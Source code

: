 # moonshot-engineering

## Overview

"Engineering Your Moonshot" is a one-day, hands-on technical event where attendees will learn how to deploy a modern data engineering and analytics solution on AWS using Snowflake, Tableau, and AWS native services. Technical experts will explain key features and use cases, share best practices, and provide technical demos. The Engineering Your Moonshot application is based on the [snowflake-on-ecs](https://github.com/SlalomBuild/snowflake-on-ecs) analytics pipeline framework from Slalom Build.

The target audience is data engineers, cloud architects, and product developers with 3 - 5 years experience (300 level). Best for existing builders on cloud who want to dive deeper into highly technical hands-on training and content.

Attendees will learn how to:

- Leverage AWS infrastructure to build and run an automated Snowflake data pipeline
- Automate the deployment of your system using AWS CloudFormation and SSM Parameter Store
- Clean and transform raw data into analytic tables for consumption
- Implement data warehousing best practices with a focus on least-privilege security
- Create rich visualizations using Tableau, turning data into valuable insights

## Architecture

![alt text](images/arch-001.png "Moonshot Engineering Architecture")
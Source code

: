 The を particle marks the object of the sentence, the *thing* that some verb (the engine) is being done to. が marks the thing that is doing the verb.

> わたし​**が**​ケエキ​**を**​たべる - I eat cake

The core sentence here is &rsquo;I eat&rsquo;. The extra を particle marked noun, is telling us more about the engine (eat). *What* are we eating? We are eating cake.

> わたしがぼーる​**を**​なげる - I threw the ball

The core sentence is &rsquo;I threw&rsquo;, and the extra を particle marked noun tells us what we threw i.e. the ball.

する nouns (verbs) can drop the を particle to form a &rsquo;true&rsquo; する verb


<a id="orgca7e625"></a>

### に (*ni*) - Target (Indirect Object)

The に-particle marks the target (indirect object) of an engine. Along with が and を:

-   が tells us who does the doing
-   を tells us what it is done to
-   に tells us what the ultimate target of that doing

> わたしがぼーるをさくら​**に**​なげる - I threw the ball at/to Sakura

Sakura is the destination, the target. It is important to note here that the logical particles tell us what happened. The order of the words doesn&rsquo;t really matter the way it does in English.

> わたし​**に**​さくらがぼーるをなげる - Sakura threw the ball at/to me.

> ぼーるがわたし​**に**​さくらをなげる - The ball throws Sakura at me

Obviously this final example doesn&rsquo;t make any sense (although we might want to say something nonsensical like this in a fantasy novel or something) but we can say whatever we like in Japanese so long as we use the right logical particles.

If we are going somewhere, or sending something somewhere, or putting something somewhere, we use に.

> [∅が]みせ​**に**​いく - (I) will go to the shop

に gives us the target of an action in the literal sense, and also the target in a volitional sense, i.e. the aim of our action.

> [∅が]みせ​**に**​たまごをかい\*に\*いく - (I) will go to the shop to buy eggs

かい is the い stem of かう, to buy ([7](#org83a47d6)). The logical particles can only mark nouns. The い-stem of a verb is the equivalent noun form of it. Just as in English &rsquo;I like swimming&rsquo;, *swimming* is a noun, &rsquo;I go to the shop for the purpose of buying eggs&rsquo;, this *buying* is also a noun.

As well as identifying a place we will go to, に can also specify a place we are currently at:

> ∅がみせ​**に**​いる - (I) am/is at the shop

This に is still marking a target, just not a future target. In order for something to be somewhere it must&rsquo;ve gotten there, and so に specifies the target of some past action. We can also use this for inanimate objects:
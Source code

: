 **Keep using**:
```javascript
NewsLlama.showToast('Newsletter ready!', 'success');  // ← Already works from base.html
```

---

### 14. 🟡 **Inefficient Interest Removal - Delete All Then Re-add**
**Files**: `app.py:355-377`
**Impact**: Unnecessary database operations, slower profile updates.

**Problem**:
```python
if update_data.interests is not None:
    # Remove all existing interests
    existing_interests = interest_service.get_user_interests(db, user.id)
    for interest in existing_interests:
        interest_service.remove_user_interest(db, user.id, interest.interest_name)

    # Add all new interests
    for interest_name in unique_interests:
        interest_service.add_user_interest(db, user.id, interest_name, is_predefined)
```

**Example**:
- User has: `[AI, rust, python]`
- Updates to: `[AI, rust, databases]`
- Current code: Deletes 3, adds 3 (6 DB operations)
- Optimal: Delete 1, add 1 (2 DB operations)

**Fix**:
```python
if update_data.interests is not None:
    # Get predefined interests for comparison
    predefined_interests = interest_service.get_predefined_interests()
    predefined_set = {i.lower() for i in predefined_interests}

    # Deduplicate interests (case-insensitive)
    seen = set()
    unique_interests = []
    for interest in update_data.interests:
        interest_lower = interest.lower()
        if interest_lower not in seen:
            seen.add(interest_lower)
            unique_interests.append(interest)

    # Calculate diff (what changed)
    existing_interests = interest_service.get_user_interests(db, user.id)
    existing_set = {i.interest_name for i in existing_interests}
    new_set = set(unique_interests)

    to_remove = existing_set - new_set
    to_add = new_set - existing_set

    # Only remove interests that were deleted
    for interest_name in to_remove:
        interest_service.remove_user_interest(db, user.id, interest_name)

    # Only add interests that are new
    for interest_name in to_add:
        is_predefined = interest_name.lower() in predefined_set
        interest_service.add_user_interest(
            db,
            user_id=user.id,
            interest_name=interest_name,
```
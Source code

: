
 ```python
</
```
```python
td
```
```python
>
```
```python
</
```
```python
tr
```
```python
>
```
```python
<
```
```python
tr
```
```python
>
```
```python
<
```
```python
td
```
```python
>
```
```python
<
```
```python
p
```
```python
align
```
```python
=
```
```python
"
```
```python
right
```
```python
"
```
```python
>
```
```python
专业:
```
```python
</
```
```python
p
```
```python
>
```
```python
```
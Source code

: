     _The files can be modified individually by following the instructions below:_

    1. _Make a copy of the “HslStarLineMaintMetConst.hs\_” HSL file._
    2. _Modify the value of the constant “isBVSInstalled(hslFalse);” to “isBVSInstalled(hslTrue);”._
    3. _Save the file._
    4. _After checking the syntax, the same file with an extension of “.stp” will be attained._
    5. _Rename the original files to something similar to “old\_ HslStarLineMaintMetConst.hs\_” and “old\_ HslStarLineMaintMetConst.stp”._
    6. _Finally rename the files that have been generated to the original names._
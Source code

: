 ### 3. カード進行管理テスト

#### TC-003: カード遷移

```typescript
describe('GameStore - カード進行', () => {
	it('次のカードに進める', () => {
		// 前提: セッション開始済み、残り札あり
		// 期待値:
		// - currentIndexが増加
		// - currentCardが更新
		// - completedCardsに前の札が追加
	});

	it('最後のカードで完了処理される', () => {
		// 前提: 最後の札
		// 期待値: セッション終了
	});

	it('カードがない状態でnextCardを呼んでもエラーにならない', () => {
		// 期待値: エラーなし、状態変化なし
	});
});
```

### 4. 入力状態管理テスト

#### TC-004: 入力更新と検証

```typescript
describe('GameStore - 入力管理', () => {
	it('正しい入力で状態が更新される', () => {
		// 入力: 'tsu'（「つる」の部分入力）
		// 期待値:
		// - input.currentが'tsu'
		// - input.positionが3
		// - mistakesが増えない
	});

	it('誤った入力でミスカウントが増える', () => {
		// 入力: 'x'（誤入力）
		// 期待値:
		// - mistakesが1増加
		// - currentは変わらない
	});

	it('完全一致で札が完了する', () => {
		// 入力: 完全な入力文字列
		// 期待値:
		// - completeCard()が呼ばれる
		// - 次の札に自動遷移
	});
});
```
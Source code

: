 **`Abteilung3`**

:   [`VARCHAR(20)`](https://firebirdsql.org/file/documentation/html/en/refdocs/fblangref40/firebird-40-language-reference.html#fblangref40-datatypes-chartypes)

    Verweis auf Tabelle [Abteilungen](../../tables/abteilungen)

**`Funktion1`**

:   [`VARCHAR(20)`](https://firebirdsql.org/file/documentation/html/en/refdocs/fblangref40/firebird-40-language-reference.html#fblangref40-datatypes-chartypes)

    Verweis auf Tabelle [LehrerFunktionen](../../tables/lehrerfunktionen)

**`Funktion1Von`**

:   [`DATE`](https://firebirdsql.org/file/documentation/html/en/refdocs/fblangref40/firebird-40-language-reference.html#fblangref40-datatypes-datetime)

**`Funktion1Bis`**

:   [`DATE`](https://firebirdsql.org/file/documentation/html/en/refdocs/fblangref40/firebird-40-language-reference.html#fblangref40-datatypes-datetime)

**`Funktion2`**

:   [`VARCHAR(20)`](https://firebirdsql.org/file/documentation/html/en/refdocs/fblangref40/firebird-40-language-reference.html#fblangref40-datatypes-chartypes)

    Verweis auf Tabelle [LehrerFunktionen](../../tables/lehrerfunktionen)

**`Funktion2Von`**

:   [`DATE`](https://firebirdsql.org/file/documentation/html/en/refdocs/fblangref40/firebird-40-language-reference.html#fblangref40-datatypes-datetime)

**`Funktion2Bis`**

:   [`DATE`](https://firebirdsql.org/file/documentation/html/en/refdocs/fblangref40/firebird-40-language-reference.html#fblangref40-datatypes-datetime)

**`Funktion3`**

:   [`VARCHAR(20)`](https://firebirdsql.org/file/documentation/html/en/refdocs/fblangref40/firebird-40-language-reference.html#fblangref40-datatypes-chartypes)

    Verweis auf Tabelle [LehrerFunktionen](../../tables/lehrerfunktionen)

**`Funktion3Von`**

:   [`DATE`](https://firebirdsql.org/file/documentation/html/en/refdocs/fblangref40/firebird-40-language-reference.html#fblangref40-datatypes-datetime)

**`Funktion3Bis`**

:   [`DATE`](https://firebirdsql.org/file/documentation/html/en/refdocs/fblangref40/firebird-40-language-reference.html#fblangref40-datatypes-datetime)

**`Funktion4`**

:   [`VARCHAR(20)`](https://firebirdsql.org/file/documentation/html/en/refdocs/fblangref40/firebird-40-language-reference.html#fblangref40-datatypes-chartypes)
━━━━━━━━━━━━━━━━━━━━━━━━━━━━━━
**What you have to do:** Copy, from the material above, each line in which the string "order" occurs.

**Response below:**
Sakura is the destination, the target. It is important to note here that the logical particles tell us what happened. The order of the words doesn&rsquo;t really matter the way it does in English.
This に is still marking a target, just not a future target. In order for something to be somewhere it must&rsquo;ve gotten there, and so に specifies the target of some past action. We can also use this for inanimate objects:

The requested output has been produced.